RAW DATA:
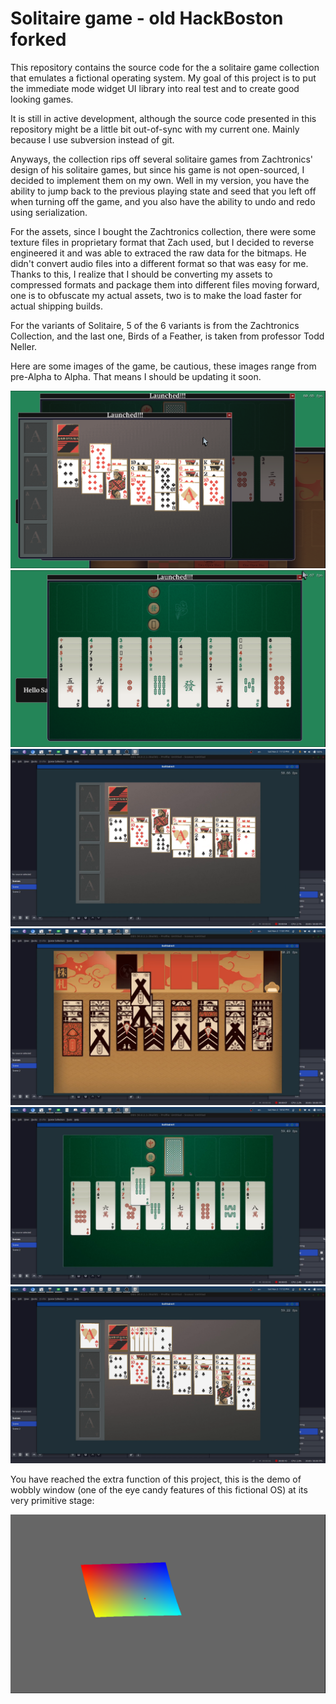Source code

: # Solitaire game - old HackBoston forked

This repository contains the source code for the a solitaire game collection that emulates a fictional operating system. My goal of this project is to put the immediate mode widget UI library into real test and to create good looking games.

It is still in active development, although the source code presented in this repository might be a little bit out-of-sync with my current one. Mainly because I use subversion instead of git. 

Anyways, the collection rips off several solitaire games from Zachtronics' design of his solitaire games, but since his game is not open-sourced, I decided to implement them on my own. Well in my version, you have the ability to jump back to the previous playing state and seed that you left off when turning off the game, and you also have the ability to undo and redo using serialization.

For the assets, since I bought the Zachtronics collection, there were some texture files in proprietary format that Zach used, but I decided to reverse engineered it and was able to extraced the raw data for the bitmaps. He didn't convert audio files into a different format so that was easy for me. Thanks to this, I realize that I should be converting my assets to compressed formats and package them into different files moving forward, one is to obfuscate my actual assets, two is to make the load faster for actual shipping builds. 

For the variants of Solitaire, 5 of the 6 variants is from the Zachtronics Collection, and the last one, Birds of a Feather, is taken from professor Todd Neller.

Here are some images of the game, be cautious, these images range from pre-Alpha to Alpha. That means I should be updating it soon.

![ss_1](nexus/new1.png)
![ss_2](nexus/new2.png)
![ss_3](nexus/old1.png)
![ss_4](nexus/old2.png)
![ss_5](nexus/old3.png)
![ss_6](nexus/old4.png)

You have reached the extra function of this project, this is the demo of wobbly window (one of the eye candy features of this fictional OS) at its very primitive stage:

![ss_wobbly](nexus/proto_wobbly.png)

==

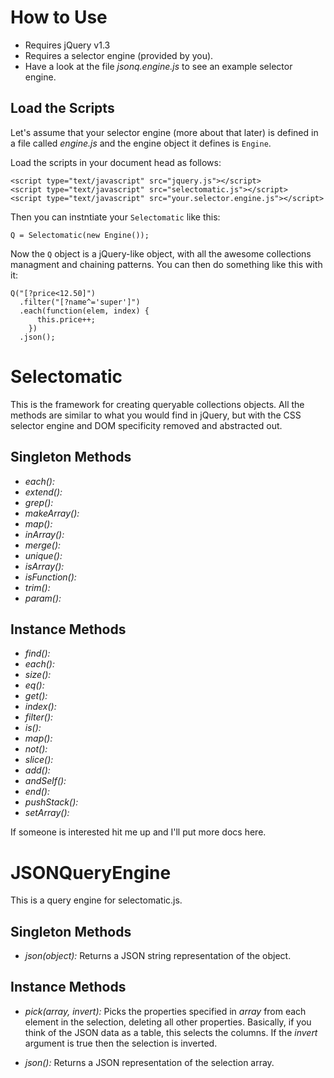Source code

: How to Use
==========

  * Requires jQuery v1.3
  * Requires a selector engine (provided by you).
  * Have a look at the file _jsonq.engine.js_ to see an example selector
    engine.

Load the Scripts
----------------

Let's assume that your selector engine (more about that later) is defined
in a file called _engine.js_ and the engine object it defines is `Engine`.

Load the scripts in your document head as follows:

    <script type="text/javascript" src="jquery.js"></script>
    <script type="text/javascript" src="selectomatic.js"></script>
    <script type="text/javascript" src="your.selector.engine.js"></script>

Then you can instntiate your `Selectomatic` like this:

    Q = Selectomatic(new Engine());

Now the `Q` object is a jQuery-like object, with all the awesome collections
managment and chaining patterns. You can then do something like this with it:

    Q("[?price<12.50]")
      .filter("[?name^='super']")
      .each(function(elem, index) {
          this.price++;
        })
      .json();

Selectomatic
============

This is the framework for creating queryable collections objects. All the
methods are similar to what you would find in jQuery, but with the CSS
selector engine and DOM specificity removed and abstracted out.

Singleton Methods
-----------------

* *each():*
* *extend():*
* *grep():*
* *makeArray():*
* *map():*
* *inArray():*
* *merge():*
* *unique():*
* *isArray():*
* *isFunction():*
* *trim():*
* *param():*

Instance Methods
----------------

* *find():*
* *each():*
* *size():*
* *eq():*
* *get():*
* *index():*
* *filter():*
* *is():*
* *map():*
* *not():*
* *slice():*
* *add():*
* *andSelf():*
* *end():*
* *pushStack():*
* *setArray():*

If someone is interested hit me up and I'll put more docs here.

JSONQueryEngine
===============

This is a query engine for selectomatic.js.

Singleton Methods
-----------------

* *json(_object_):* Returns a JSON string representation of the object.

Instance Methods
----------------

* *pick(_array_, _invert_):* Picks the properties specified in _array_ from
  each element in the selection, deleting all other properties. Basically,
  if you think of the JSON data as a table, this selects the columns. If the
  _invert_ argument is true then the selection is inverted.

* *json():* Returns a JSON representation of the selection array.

==

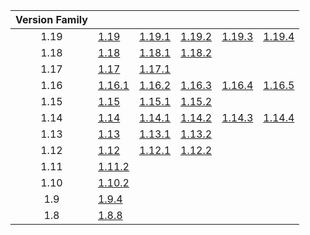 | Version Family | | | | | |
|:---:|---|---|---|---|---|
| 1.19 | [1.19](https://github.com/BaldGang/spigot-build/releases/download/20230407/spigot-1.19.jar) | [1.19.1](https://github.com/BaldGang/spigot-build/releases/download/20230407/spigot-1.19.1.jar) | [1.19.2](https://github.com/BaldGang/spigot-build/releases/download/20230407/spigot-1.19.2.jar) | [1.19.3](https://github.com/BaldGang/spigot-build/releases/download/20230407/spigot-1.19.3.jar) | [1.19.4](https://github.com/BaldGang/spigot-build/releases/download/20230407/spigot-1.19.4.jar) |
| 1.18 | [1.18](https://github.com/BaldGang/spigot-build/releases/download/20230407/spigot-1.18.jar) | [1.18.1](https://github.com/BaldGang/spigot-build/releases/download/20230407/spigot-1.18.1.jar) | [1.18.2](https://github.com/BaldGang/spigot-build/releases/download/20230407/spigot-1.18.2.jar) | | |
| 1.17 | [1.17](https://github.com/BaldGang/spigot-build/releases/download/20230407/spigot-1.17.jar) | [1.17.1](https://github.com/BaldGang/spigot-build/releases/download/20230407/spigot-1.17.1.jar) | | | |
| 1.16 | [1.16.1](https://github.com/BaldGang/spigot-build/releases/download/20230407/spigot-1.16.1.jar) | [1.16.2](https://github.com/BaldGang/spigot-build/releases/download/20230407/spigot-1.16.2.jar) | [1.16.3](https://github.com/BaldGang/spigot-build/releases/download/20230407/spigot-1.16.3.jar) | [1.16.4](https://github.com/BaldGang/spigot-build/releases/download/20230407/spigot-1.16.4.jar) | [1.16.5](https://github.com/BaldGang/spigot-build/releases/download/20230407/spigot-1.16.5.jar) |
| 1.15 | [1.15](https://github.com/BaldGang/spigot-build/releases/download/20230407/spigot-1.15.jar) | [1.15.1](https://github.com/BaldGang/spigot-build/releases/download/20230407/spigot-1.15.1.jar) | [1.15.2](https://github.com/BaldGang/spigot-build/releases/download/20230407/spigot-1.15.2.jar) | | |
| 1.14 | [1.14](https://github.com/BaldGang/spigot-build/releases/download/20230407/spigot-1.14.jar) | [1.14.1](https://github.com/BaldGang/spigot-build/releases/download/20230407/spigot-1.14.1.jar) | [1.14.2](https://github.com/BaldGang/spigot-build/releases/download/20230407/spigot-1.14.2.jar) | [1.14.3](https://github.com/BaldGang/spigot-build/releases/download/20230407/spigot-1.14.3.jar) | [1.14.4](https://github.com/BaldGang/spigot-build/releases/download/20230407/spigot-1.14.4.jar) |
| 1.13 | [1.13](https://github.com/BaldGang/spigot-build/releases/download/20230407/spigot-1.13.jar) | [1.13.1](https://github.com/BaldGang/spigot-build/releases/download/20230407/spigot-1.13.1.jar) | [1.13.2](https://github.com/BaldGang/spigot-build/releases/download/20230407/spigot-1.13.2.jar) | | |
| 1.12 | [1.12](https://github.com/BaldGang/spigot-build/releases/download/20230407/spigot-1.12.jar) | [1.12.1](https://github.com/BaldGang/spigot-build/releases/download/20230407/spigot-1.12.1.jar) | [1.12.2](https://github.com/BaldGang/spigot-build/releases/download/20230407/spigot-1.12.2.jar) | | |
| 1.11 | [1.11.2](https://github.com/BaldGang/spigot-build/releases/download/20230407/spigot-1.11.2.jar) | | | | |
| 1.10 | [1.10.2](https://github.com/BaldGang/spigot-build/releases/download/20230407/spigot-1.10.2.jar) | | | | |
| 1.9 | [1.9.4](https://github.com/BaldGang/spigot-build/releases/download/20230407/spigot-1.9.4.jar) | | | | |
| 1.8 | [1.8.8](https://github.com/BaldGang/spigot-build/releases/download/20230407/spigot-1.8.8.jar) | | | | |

EXERCISE OBJECTIVE:
Every line above with the string "properties" in it should be copied into the answer.

FINISHED TASK:
* *pick(_array_, _invert_):* Picks the properties specified in _array_ from
  each element in the selection, deleting all other properties. Basically,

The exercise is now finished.